= Iowa Fight Song =

University of Iowa fight song

The "Iowa Fight Song" is one of three fight songs currently used by the University of Iowa Hawkeye Marching Band along with "On Iowa" and "Roll Along Iowa". The music and lyrics were written by Iowa native Meredith Willson, also author of The Music Man, in 1950. The song is mostly a contrafact to his hit, "It's Beginning to Look a Lot Like Christmas," much in the same way that "76 Trombones" and "Goodnight, My Someone" from The Music Man are based on the same harmonic structure.

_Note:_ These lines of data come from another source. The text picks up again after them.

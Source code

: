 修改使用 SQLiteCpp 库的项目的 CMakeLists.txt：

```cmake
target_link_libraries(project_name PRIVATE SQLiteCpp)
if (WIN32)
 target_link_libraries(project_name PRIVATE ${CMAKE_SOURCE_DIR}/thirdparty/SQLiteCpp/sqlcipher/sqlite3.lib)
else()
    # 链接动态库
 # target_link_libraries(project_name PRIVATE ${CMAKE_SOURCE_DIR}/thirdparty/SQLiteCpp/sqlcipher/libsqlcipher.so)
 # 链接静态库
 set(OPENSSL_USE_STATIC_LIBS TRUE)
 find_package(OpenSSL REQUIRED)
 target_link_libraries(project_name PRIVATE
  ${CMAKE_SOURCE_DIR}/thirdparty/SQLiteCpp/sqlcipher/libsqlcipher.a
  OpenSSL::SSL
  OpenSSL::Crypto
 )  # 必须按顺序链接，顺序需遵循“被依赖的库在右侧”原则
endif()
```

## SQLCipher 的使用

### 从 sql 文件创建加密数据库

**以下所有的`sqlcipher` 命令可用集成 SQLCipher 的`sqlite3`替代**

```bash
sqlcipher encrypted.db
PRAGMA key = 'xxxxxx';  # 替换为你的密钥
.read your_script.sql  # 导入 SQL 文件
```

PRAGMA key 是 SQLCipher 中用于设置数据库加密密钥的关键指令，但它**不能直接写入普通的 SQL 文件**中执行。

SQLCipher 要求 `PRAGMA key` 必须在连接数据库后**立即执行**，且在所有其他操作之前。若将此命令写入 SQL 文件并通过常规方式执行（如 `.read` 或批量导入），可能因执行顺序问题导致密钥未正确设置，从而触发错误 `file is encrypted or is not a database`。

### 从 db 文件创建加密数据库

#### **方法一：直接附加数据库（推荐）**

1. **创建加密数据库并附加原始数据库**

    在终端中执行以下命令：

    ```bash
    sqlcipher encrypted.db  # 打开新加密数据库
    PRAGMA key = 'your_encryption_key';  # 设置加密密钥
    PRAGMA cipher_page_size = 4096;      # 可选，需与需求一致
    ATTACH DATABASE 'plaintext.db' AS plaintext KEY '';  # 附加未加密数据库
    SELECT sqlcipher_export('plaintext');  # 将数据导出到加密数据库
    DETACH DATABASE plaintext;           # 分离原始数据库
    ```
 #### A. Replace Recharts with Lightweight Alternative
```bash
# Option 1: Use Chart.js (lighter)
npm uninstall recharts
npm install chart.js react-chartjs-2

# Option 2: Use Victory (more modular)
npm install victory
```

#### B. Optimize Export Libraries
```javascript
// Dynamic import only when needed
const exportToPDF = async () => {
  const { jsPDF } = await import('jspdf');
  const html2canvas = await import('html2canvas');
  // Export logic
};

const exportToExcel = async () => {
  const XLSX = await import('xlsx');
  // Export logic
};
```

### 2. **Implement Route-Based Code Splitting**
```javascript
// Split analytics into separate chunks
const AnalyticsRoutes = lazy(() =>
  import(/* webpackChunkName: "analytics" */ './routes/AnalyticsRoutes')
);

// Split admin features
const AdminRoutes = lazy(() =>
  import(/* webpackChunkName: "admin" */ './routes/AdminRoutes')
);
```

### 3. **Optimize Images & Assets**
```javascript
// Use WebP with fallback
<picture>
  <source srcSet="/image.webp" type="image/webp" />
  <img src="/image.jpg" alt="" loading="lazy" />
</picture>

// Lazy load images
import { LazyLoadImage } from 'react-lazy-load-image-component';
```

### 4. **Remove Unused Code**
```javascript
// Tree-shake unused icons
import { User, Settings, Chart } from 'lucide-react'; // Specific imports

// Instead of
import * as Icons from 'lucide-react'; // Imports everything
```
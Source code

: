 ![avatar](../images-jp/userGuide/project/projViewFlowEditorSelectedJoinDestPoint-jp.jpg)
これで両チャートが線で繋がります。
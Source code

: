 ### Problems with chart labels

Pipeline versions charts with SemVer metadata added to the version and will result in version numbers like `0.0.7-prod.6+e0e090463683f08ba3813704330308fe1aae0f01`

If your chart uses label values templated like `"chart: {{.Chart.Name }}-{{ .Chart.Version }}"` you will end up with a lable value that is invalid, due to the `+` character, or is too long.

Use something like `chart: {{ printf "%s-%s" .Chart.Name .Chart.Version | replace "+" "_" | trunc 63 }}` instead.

The song was used in a 2007 commercial for the Iowa Lottery, where a Hawkeye fan sings different words to it for an instant ticket game. Meredith Willson's widow, Rosemary, protested the song's use in a lottery commercial, while university faculty members urged the athletic department to distance itself from the state lottery, fearing it would promote gambling. The advertisement was pulled soon after.

Lyrics

The word is “Fight! Fight! Fight! for IOWA,”

Let every loyal Iowan sing;

The word is “Fight! Fight! Fight! for IOWA,”

Until the walls and rafters ring (Go Hawks!)

Come on and cheer, cheer, cheer for IOWA,

Come on and cheer until you hear the final gun.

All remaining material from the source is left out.